The thought of participating in a Triathlon is nesting in your head – what do you have to do to start and not get injured? Training alone is not enough, also attitude counts!
What is Triathlon?
Let’s start with a short explanation what Triathlon is. The name means triathlon and it is a combination of running, cycling and swimming. How do the stages of such competitions look like? First, the participant swims, then rides a bike, and finally runs. Interestingly, the final time does not only consist of minutes in water or on a bike. The judges also take into account the time spent changing clothes and sports equipment.
In the pool we train so that at the competition we swim faster and after the swimming stage we go hard ?♂️ and run hard ?♂️
Published by Endure Team Wednesday, March 3, 2021
Triathlon from the ground up
If physical activity is alien to you, preparation for such a grueling competition must start from the basics. At the beginning, however, let’s talk about what events you can compete in:
–Super sprint: 0.6 km swim, 15 km bike, 3 km run
–Sprint: 0.75 km swim, 20 km bike, 5 km run
–Olympic: 1.5 km swim, 40 km bike, 10 km run
–1/4 Ironman: 0.95 km swim, 45 km bike, 10.55 km run
– Long distance: 3 km swim, 80 km bike, 20 km run
–International Triathlon Union (ITU) – long distance: 4 km swim, 130 km bike, 30 km run
–Half Ironman (70.3 Ironman): 1.9 km swim, 90 km bike, 21 km run
–Ironman: 3.8 km swim, 180km bike, 42,195m run
You shouldn’t get down to training for an Ironman or even a ¼ Ironman, which is also grueling for beginners. Try your hand at competitions of a slightly lower rank. The most important thing is swimming, its technique and speed. In most cases, this is the triathlete’s biggest challenge. Set yourself a specific but realistic goal, such as participation in a Sprint or Super Sprint. Then, using the method of small steps, you will get to slightly more demanding stages.

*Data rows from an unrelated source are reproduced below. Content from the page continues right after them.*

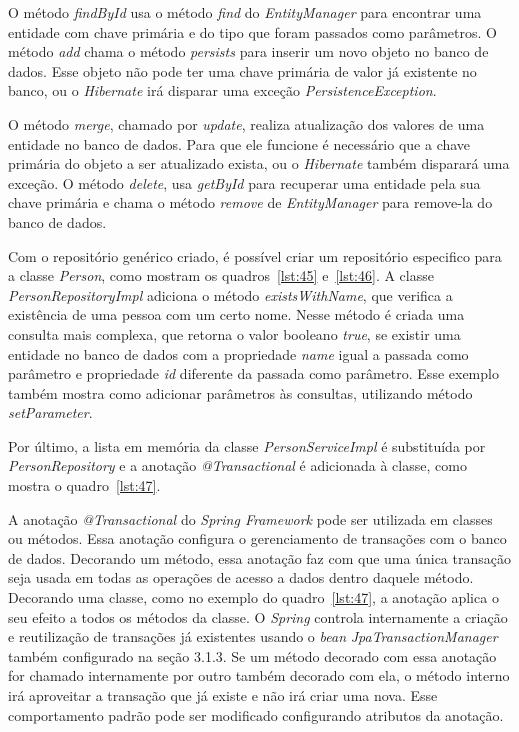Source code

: \documentclass[a4paper,12pt]{article}
\newcommand{\est}[1] {
\textit{#1}}
\newcommand{\classe}[1] {
\textit{#1}}
\newcommand{\annotation}[1] {
\textit{#1}}
\newcommand{\metodo}[1] {
\textit{#1}}
\newcommand{\javacode}[3] {
	
}
\begin{document}
O método \metodo{findById} usa o método \metodo{find} do \classe{EntityManager} para encontrar uma entidade com chave primária e do tipo que foram passados como parâmetros. O método \metodo{add} chama o método \metodo{persists} para inserir um novo objeto no banco de dados. Esse objeto não pode ter uma chave primária de valor já existente no banco, ou o \est{Hibernate} irá disparar uma exceção \classe{PersistenceException}.

O método \metodo{merge}, chamado por \metodo{update}, realiza atualização dos valores de uma entidade no banco de dados. Para que ele funcione é necessário que a chave primária do objeto a ser atualizado exista, ou o \est{Hibernate} também disparará uma exceção. O método \metodo{delete}, usa \metodo{getById} para recuperar uma entidade pela sua chave primária e chama o método \metodo{remove} de \classe{EntityManager} para remove-la do banco de dados.

Com o repositório genérico criado, é possível criar um repositório especifico para a classe \classe{Person}, como mostram os quadros~\ref{lst:45} e~\ref{lst:46}. A classe \classe{PersonRepositoryImpl} adiciona o método \metodo{existsWithName}, que verifica a existência de uma pessoa com um certo nome. Nesse método é criada uma consulta mais complexa, que retorna o valor booleano \est{true}, se existir uma entidade no banco de dados com a propriedade \est{name} igual a passada como parâmetro e propriedade \est{id} diferente da passada como parâmetro. Esse exemplo também mostra como adicionar parâmetros às consultas, utilizando método \metodo{setParameter}.

\javacode{code/45.txt}{Interface PersonRepository}{lst:45}

\javacode{code/46.txt}{Classe PersonRepositoryImpl}{lst:46}

Por último, a lista em memória da classe \classe{PersonServiceImpl} é substituída por \classe{PersonRepository} e a anotação \annotation{@Transactional} é adicionada à classe, como mostra o quadro~\ref{lst:47}.

\javacode{code/47.txt}{\classe{PersonServiceImpl} utilizando \classe{PersonRepository}}{lst:47}

A anotação \annotation{@Transactional} do \est{Spring Framework} pode ser utilizada em classes ou métodos. Essa anotação configura o gerenciamento de transações com o banco de dados. Decorando um método, essa anotação faz com que uma única transação seja usada em todas as operações de acesso a dados dentro daquele método. Decorando uma classe, como no exemplo do quadro~\ref{lst:47}, a anotação aplica o seu efeito a todos os métodos da classe.  O \est{Spring} controla internamente a criação e reutilização de transações já existentes usando o \est{bean} \classe{JpaTransactionManager} também configurado na seção 3.1.3. Se um método decorado com essa anotação for chamado internamente por outro também decorado com ela, o método interno irá aproveitar a transação que já existe e não irá criar uma nova. Esse comportamento padrão pode ser modificado configurando atributos da anotação. 
\end{document}
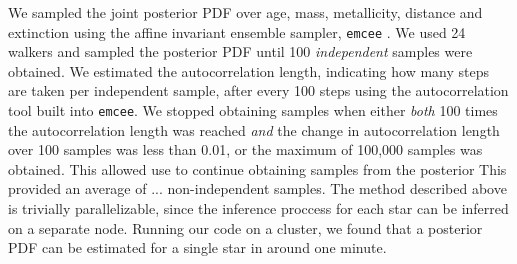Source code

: We sampled the joint posterior PDF over age, mass, metallicity, distance and
extinction using the affine invariant ensemble sampler, {\tt emcee}
\citep{foreman-mackey2013}.
We used 24 walkers and sampled the posterior PDF until 100 {\it independent}
samples were obtained.
We estimated the autocorrelation length, indicating how many steps are taken
per independent sample, after every 100 steps using the autocorrelation tool
built into {\tt emcee}.
We stopped obtaining samples when either {\it both} 100 times the
autocorrelation length was reached {\it and} the change in autocorrelation
length over 100 samples was less than 0.01, or the maximum of 100,000 samples
was obtained.
This allowed use to continue obtaining samples from the posterior
This provided an average of ... non-independent samples.
The method described above is trivially parallelizable, since the
inference proccess for each star can be inferred on a separate node.
Running our code on a cluster, we found that a posterior PDF can be estimated
for a single star in around one minute.
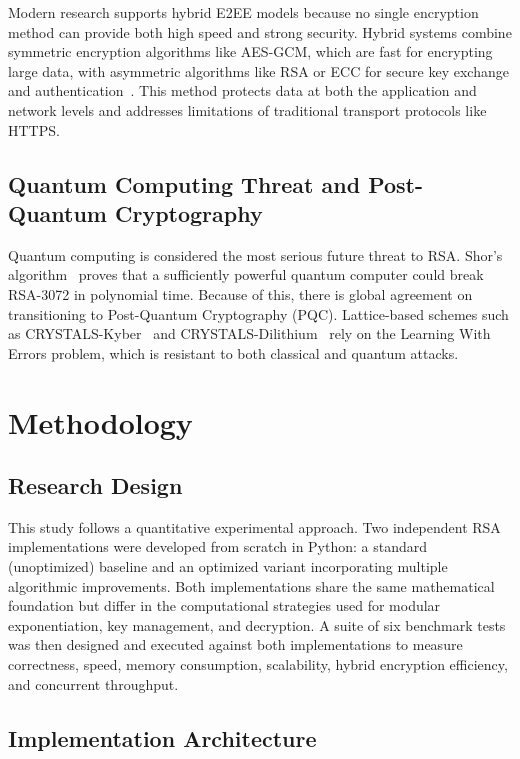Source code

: \documentclass[conference]{IEEEtran}
\begin{document}
Modern research supports hybrid E2EE models because no single encryption method can provide both high speed and strong security. Hybrid systems combine symmetric encryption algorithms like AES-GCM, which are fast for encrypting large data, with asymmetric algorithms like RSA or ECC for secure key exchange and authentication~\cite{menezes2001}. This method protects data at both the application and network levels and addresses limitations of traditional transport protocols like HTTPS.

\subsection{Quantum Computing Threat and Post-Quantum Cryptography}

Quantum computing is considered the most serious future threat to RSA. Shor's algorithm~\cite{shor1997} proves that a sufficiently powerful quantum computer could break RSA-3072 in polynomial time. Because of this, there is global agreement on transitioning to Post-Quantum Cryptography (PQC). Lattice-based schemes such as CRYSTALS-Kyber~\cite{kyber2023} and CRYSTALS-Dilithium~\cite{dilithium2022} rely on the Learning With Errors problem, which is resistant to both classical and quantum attacks.

\section{Methodology}
\label{sec:methodology}

\subsection{Research Design}

This study follows a quantitative experimental approach. Two independent RSA implementations were developed from scratch in Python: a standard (unoptimized) baseline and an optimized variant incorporating multiple algorithmic improvements. Both implementations share the same mathematical foundation but differ in the computational strategies used for modular exponentiation, key management, and decryption. A suite of six benchmark tests was then designed and executed against both implementations to measure correctness, speed, memory consumption, scalability, hybrid encryption efficiency, and concurrent throughput.

\subsection{Implementation Architecture}
\end{document}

If you’ve never been physically active before, start with three training days per week. This is the optimum number for recovery of your muscles after exercise. After a week or two, increase the training frequency – the target should be six days with one day off. Then you have plenty of time to train the individual elements of triathlon. Of course, if you can’t afford to train that often, nothing will happen. Plan out each day of the week for yourself so that you can see clearly what you have to do that day.
Here’s an uncomplicated 7-day plan for beginners:
–Monday – go to the pool. Spend about 30 minutes swimming, focus on breathing and correct technique.
–Tuesday – on this day awaits you running training. Interval training is best, a few dozen seconds of intensive uphill runs, then walk or jog and so on 10/15 times. At the end jog to calm down your body.
–Wednesday – another swimming pool. This time train for 45 minutes without any breaks. Count later how many lengths of the pool you have covered.
–Thursday – a day off and time for the regeneration of your body.
–Friday – start with a few dozen minutes’ ride on a bicycle, then without any breaks start a running training. You must be prepared for such changes.
–Saturday – another day with bike training. Spend more time on it, if it is possible, of course. Preferably about 90 minutes of riding at an even but fast pace.
–Sunday – today a running training. First a few minutes trot, then 20 minutes run at a fast, even pace and so on until exhaustion!
This plan allows your body to enter the world of physical activity. From week to week make your workout more intense. Increase the length of your workouts, the number of intervals, and the speed at which you cycle or swim. After a month or two, compare your running, swimming, and cycling results over a Super Sprint distance. If they are similar to your competition results, think about competing for the first time! Don’t worry if you don’t place high. The time will come, just like competing in more difficult triathlons, and you will only gain it with hard work!